魔竜。
これで魔化された槍は最後だ。
持ってきていた5本の槍には、どのような魔物も消し去る神官による神聖な力、小山を吹き飛ばすような炎、突き刺さると相手を泡のようにはじけさせる水、雷の力で牛を何頭も丸焼けにする力がこめられていた。
残りは触れたものを一瞬で朽ちさせる負の力の槍。魔竜というくらいだから、負の力の効果は弱いと思い、使わないでおいたのだ。
メールの町の近くにあるモンブルマ山に竜がでるという噂など、眉唾ものだと思っていた。

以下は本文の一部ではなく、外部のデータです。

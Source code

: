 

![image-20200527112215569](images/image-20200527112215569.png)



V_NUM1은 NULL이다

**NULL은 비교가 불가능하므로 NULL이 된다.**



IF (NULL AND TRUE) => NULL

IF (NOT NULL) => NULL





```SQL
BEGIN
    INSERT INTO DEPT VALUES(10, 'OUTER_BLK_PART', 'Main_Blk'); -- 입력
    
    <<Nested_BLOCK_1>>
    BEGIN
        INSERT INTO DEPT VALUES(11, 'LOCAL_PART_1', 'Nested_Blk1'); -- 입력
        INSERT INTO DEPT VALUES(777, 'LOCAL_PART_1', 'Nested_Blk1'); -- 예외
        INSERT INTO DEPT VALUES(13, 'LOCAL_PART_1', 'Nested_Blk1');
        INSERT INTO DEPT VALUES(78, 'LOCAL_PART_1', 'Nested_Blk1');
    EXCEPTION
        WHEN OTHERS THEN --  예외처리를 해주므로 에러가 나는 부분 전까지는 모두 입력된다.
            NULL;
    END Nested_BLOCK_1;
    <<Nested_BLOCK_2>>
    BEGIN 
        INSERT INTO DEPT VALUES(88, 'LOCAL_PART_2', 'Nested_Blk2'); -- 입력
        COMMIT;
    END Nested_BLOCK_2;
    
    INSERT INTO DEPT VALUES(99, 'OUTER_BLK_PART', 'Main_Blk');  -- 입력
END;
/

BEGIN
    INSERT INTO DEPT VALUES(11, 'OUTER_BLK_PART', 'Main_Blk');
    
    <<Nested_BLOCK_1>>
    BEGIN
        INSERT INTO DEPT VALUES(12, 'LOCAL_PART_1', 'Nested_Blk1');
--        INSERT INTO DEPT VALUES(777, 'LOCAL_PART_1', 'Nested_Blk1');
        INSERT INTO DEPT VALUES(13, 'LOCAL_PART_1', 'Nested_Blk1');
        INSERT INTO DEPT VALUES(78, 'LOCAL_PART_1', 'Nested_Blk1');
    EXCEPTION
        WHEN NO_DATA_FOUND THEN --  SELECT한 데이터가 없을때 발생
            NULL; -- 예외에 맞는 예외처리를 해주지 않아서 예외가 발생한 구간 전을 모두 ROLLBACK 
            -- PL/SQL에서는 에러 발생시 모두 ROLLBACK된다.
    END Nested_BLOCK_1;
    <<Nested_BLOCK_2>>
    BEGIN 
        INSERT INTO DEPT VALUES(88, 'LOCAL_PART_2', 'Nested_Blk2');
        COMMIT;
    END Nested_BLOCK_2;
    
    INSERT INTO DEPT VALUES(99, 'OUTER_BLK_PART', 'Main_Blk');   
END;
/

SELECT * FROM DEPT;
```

はじめ、クデンヤが竜を見つけたと転げるように我々をよびにきた時、そのあわてようにどんな大物がいるのかと緊張したことを覚えている。
しかし、クデンヤに竜の居場所へ導かれ、せいぜい子牛くらいの黒い竜を見つけたときには3人で苦笑したものだ。
それが半刻ほど前のこととだとは、とても思えない。
クデンヤには、この竜がなにか特別な力を持っていることがわかっていたのか。
いつものように、私とテシカンが前衛となり、クデンヤが魔術で後ろから攻撃をおこなう。
竜に突き立てる槍に手ごたえはあったし、クデンヤの剣は竜の皮膚を切り裂いていた。
自分たちのが攻撃が当たるたび、竜は悲鳴のような低いうなり声をあげていたし、傷口からは血のようなものが噴き出しているのがみる。
ところが、その傷は瞬きするまにふさがるのだ。
クデンヤのいつもより長い詠唱が終わるのと同時に、私とテシカンは後ろに飛びのく。魔術の巻き添えをくらわないためだ。
この旅ではじめてみる魔術だった。
竜を中心に魔法陣が浮かび上がり、そこに大きな火柱があがった。
肉の焦げる臭いがあたりを漂い、あれほどの炎の前にはどのようなものであれ、生き延びることなどできないと思われた。
「炎の柱、とっておきの火魔術だ。いくらなんでもこれなら―――」
クデンヤが話すのをやめて、さきほどまで竜のいた場所を指さす。
消し炭になった肉塊が動きはじめる。
その時、こいつこそが世界を滅ぼす魔竜であると確信した。
竜は殺されない限り永遠に生きるという。
ならば不死の竜は、いつの日か世界を滅ぼす力を持つのではないか。
背中から聖なる力が魔化された投槍を抜き取り、うごめく肉塊に全力で投げつける。
神が与えたもうた槍投の贈物は、槍の投擲の精度と威力を飛躍的に高めるものだ。肉塊のど真ん中に投槍が命中すると、黄色い光があたりを包んだが、肉塊を2つにちぎる以上の被害は与えなかったようだ。
2つに分かれた肉塊はすぐに1つになり、みるみる竜のかたちに戻っていく。
完全な竜の姿にもどる前に、テシカンが目にも止まらない速度で肉塊に剣をふるう。
一呼吸のあいだに3度切りつける連撃だ。
肉塊はまた四散するが、みるみるうちにまた小さな塊になり、小さな塊は大きな塊へと変わる。
そのあと1刻ほど、我々は切り刻み、貫き、焼き払い、浄化した。
そのたびに、竜であったものは飛び散り、粉々になり、黒焦げになった。
しかし、私たちには肉塊が竜に戻ろうとすることを止めることはできない。
4人ともヘトヘトになり、ただ肉塊が竜に戻る姿を眺めていた。
「おい、なんかあいつデカくなってないか」
テシカンが指摘するまでもなく、もともとは子牛くらいの大きさだった竜は、いまでは成牛を二回りくらい大きくした体躯になっている。
「ここは撤退します。私たちの力ではこの竜を倒すことはできません」
ビッデはそう宣言すると、くるりと向きを変えて逃げ出しはじめた。
誰もビッデを卑怯者とは思わない。
他の3人も、まったく同じ気持ちだったから。